Climate Finance | July 8, 2021

Bridging the funding gap for climate mitigation and adaptation in emerging markets

Amy Cortese
ImpactAlpha Editor

Amy Cortese

ImpactAlpha, July 8 – Record-shattering heat and extreme weather are upping the urgency for climate action. On the front lines of climate disruption in emerging markets, climate finance is still catching up. Some recent signals:

Banking on Amazon destruction. Many banks have banned oil and gas financing in the Arctic. Not so in the Amazon. Natixis, Citigroup, JP Morgan Chase, Goldman Sachs, Deutsche Bank, and HSBC are at “very high risk” for contributing to Amazon rainforest destruction, according to and Amazon Watch. Many banks have weak policies with regard to deforestation, pollution and biodiversity.

Other blind spots: revolving credit facilities that don’t specify the use of funds, the lack of Indigenous consent, and inadequate grievance processes.

The environmental groups call on banks to end fossil-fuel finance in the Amazon by the end of this year. 

Emerging market climate finance

The $66 billion in climate finance committed by multilateral development banks last year represented an increase of about 7% from 2019, according to the European Bank for Reconstruction and Development and seven other MDBs. The banks brought along another $85 billion in co-financing for a total of $151 billion.

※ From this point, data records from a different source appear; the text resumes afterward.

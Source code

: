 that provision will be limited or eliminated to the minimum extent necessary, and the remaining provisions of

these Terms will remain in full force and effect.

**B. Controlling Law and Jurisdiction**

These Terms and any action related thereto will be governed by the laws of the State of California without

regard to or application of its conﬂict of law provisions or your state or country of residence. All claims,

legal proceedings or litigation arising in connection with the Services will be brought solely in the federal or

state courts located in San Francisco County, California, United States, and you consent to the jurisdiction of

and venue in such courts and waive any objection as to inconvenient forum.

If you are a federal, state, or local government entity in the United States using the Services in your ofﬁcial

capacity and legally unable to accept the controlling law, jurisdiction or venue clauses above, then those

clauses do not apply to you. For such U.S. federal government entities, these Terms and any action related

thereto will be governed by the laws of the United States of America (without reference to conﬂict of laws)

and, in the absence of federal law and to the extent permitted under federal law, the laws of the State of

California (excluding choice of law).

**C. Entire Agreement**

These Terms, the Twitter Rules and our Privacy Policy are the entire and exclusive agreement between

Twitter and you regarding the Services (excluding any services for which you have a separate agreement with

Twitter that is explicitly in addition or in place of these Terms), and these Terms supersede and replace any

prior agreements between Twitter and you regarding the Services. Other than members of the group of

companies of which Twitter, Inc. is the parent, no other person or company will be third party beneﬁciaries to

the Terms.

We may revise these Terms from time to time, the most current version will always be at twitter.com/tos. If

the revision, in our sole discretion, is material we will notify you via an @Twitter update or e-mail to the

Most of the multilateral funding went to climate mitigation; only a quarter was pegged for climate adaptation. Low- and middle-income countries received 58% of the funds, or $38 billion, mostly in loans.

Follow the money

Funds dedicated to renewables ($52 billion) out-raised conventional energy funds ($8 billion) by more than six-fold last year, according to the financial data provider Preqin.

Investors have poured another $30 billion into renewable energy PE funds so far this year, as much as 25 times the investment in legacy energy sources. Investors are fleeing investments that don’t meet ESG criteria for fear they’ll be left holding stranded assets.

“One of the critical questions we have is who will buy this business in five years’ time,” Philippe Poletti of the private-equity firm Ardian told Bloomberg.